While studying an anti-cancer drug in mice, researchers found it reversed behaviours associated with schizophrenia and even restored some lost brain cell function in mice affected by the rodent version of the disease.

The medication is part of a class of drugs called PAK inhibitors, also shown to offer some protection in other brain conditions such as Fragile X syndrome and Alzheimer’s disease.

In this study examining effects on adolescent mice whose condition mimics the progression of human schizophrenia, the experimental compound appeared to stop a biological ‘pruning’ process, which occurs in schizophrenia and needlessly destroys neural connections. Using the PAK inhibitor compound, researchers were able to partially restore disabled neurons in young mice.

By stopping the out of control pruning, the researchers were also able to normalize the rodents’ behaviour. Achieving these results in such young mice was a particularly hopeful development since schizophrenia in humans typically begins to show up in late adolescence or early adulthood and tends to get worse over time.

To date, we are not sure that PAK operates the same way in humans as it does in mice, so more work is definitely needed before we can be sure it will have a similar effect for humans.

However, if we are able to replicate these findings in later stage clinical trials and in humans, it may improve the prognosis for those diagnosed with schizophrenia.

Schizophrenia affects roughly one percent of the population. It is a chronic disease characterized by disordered thinking and symptoms such as delusions and hallucinations. In addition, people with schizophrenia can have an altered sense of self, a lack of motivation, blunted emotions and confused communication and thinking. Depression and social withdrawal are also very common.

Symptoms typically begin in adolescence or early adulthood and generally progress as a gradual deterioration in the brain’s ability to process information or communicate with itself. Because of its gradual onset, it can take quite a while for family or friends to realize there is a serious problem.

Some early warning signs to be aware of include: bizarre or unusual behaviour; an inability to sleep or mixing up of day and night; social withdrawal or isolation; hyperactivity or inactivity; inability to concentrate; unusual preoccupation with religion or the occult; hostility, suspicion or fearfulness; over-reaction to peer or family disapproval; deterioration in personal hygiene; excessive writing or childlike printing with no clear meaning; flat, expressionless gaze; and peculiar use of language.
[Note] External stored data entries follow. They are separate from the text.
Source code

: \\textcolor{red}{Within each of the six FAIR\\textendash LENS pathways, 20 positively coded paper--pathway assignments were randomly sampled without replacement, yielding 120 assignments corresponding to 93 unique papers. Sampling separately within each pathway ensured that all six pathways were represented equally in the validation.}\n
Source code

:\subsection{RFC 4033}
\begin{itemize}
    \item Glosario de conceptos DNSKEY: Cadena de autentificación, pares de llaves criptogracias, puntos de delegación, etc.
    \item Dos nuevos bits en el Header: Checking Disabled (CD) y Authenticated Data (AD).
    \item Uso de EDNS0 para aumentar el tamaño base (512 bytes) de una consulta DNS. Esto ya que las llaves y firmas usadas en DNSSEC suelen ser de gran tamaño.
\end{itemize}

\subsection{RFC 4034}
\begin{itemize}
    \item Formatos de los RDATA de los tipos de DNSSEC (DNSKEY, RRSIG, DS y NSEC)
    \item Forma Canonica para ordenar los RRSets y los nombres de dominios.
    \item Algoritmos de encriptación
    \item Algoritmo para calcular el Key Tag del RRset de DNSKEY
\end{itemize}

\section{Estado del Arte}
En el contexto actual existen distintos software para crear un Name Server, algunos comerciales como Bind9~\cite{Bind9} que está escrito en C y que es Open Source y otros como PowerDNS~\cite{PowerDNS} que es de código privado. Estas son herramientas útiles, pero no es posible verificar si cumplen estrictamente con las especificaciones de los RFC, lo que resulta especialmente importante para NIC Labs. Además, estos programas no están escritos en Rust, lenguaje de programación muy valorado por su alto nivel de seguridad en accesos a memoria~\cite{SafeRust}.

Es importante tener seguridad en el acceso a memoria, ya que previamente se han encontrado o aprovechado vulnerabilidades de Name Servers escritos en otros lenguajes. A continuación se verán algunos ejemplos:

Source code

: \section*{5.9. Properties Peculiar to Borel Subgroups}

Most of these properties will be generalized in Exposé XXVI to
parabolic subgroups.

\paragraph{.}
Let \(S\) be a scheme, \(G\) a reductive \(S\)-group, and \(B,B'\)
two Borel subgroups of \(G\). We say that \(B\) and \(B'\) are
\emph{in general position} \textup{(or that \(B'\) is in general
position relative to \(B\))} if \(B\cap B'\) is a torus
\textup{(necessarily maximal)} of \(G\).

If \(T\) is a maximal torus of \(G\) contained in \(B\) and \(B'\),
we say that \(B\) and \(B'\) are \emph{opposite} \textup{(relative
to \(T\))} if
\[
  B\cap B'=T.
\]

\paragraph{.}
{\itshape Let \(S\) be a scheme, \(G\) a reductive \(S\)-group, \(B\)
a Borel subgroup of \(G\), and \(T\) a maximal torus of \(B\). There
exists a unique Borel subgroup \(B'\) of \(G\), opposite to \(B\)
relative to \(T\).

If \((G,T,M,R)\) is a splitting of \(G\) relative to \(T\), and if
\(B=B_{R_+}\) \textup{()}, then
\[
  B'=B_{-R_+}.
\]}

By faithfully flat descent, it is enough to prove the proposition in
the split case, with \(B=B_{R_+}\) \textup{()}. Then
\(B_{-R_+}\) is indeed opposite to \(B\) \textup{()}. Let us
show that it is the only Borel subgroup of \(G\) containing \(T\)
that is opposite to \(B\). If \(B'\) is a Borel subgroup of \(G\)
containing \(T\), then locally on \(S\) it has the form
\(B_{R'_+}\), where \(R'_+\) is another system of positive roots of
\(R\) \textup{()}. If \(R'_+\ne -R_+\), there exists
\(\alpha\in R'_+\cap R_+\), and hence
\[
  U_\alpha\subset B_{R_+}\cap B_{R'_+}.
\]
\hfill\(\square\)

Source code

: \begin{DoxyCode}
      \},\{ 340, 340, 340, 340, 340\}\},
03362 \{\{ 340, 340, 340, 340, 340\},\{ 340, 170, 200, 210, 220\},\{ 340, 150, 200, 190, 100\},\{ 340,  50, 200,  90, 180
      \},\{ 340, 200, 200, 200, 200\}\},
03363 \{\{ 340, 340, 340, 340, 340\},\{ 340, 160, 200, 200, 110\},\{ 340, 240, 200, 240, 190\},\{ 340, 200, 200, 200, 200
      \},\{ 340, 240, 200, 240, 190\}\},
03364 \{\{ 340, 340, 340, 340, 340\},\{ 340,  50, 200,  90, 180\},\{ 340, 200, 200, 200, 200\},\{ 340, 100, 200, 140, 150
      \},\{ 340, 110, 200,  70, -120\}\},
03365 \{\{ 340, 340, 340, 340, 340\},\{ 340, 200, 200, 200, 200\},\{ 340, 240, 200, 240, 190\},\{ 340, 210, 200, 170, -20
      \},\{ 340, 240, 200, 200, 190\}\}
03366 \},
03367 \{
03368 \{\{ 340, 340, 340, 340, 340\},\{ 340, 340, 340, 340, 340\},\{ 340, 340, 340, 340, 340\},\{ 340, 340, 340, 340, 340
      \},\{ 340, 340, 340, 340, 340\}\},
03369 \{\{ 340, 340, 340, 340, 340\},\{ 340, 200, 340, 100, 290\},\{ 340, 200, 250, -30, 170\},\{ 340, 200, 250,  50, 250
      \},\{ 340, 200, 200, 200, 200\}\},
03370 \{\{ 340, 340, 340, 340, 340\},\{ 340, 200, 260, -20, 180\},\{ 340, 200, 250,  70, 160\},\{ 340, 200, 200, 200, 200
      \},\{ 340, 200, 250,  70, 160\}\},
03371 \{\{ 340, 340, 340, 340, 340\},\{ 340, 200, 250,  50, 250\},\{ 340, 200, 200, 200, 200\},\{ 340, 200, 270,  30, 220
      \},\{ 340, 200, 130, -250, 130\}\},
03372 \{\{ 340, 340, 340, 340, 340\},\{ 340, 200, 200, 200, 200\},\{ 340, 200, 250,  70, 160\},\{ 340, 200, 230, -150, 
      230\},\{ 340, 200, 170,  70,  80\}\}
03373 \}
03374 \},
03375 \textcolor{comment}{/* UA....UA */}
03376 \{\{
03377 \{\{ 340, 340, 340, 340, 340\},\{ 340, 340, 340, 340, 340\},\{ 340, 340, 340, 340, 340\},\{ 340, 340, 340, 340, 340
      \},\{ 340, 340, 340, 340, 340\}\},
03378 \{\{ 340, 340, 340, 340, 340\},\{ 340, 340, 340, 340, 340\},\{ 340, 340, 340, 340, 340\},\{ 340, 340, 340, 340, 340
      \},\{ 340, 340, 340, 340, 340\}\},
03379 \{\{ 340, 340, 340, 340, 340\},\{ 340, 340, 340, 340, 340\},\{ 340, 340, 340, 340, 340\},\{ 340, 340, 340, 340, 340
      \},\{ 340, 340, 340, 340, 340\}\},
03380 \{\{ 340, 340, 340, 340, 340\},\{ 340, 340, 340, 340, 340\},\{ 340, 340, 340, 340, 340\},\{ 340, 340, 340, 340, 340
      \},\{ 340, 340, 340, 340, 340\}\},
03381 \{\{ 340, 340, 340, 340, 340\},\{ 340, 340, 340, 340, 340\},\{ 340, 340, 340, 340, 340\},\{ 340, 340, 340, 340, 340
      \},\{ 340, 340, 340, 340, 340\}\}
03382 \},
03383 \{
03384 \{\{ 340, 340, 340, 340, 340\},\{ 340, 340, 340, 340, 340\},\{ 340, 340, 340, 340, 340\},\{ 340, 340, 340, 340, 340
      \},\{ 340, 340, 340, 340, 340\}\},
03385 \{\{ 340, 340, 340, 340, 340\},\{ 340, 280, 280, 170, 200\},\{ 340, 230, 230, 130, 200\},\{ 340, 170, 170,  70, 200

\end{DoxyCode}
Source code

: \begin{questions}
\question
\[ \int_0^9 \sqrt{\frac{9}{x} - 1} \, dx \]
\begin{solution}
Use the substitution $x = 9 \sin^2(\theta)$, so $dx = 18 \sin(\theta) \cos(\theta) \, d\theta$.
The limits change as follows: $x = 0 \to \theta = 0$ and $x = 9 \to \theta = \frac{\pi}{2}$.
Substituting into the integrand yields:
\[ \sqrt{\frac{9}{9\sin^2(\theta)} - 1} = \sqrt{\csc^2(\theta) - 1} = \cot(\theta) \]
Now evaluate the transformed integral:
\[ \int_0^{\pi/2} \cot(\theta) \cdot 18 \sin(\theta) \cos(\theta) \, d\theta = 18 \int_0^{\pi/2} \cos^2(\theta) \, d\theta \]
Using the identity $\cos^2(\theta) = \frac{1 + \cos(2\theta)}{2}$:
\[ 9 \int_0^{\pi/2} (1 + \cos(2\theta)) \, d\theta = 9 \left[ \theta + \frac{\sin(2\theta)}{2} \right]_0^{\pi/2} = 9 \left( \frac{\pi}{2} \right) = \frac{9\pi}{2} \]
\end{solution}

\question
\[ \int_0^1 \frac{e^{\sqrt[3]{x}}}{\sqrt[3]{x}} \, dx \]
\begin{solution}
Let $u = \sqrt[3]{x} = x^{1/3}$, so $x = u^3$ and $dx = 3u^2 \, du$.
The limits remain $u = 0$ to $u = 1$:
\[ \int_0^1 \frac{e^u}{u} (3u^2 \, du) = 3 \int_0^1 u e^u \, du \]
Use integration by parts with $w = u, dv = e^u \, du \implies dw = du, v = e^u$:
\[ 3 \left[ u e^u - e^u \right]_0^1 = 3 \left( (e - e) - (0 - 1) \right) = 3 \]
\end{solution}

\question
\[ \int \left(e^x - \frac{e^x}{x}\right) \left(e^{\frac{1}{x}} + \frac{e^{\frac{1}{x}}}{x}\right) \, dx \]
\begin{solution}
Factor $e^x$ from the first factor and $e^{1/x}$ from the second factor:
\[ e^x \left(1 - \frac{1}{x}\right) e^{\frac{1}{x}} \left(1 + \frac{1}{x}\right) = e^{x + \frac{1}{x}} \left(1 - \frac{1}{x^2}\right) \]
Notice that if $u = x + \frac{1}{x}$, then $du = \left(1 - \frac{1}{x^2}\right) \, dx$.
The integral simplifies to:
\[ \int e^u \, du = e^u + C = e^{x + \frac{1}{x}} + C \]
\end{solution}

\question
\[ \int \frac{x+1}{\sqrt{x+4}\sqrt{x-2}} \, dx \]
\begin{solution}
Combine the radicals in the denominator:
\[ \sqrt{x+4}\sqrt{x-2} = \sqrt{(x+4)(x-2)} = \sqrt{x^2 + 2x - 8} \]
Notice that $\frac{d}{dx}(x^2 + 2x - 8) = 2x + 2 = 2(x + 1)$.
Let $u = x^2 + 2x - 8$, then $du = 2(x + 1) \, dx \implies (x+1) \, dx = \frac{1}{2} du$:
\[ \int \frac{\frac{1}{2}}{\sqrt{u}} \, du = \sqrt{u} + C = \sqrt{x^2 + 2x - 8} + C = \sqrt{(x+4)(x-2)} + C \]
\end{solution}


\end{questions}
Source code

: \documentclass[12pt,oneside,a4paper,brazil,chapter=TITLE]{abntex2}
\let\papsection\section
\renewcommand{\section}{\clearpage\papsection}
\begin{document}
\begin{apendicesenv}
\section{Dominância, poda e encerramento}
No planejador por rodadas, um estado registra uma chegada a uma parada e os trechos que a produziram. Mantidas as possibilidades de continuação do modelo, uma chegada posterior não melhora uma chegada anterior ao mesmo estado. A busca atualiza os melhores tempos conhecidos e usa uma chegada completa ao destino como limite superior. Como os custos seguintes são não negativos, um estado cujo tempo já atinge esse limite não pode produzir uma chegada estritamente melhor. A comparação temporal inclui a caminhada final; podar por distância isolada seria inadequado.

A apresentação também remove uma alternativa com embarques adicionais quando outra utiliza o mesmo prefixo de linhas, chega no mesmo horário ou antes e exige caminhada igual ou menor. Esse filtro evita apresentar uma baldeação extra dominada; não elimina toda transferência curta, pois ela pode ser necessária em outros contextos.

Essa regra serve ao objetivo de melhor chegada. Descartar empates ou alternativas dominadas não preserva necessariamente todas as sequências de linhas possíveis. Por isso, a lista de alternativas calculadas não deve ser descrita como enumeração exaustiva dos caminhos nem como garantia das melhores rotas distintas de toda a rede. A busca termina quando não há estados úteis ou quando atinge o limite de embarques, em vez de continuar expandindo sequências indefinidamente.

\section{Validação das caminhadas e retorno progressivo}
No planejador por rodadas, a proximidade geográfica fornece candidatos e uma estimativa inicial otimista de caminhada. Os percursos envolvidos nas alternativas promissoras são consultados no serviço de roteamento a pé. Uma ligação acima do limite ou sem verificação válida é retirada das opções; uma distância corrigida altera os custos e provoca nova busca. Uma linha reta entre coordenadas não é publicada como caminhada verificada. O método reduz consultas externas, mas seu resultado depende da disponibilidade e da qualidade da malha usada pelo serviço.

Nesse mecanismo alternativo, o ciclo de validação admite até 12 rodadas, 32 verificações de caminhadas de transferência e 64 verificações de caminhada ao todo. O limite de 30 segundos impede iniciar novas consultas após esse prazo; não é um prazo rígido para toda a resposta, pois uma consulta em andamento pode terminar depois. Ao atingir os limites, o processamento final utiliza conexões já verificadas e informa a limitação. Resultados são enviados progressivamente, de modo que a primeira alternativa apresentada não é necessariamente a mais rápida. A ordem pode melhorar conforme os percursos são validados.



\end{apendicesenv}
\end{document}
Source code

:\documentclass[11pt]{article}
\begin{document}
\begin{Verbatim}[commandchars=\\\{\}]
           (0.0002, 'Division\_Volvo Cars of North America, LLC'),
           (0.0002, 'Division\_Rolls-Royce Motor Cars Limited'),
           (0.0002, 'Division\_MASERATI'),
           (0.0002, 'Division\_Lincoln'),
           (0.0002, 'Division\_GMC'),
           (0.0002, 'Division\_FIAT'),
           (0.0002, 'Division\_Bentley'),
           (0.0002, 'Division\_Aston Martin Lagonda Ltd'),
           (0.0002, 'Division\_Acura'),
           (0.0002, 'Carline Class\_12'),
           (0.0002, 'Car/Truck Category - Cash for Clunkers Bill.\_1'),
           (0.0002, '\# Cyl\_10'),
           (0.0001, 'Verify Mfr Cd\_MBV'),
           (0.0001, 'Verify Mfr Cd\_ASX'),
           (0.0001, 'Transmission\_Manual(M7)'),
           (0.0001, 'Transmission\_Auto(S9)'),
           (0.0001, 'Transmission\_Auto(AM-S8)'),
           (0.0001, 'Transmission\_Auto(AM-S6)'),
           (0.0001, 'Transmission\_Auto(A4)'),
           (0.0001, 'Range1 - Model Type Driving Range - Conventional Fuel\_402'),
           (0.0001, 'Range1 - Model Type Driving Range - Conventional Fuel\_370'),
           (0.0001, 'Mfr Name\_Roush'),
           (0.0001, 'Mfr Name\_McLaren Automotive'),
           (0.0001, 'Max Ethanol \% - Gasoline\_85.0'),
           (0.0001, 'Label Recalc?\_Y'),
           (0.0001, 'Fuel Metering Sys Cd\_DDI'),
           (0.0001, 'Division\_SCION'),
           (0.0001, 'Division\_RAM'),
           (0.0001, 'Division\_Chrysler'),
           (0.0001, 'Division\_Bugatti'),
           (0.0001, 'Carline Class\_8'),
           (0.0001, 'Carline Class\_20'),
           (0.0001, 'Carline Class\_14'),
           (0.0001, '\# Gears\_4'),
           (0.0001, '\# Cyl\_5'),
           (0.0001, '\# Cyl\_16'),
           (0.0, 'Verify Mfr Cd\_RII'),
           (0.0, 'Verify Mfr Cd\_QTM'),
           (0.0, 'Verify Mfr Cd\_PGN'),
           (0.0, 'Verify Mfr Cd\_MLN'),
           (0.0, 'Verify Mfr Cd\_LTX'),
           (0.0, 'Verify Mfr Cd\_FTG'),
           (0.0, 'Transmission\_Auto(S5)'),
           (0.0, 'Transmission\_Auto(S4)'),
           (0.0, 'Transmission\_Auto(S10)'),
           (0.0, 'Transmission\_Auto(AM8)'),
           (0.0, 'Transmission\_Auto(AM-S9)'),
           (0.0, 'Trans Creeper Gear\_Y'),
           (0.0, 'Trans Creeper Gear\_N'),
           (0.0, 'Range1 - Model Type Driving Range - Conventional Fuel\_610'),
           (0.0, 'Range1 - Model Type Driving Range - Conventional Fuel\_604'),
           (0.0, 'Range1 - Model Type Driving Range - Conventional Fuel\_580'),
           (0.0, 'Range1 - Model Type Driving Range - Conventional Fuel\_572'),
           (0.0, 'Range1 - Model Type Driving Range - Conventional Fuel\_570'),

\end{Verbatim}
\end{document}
There is no cure for schizophrenia. For now, anti-psychotic medication can control symptoms such as delusions and hallucinations, but lack of motivation and blunted emotions may not respond as well to medication.

Hopefully, in time we will come up with treatments that can stop disease progression or reverse damage caused and restore people to full functioning. Continued research is needed until we can reach this goal.

In the meantime, if you are concerned for yourself or a loved one, speak with your doctor about options available now.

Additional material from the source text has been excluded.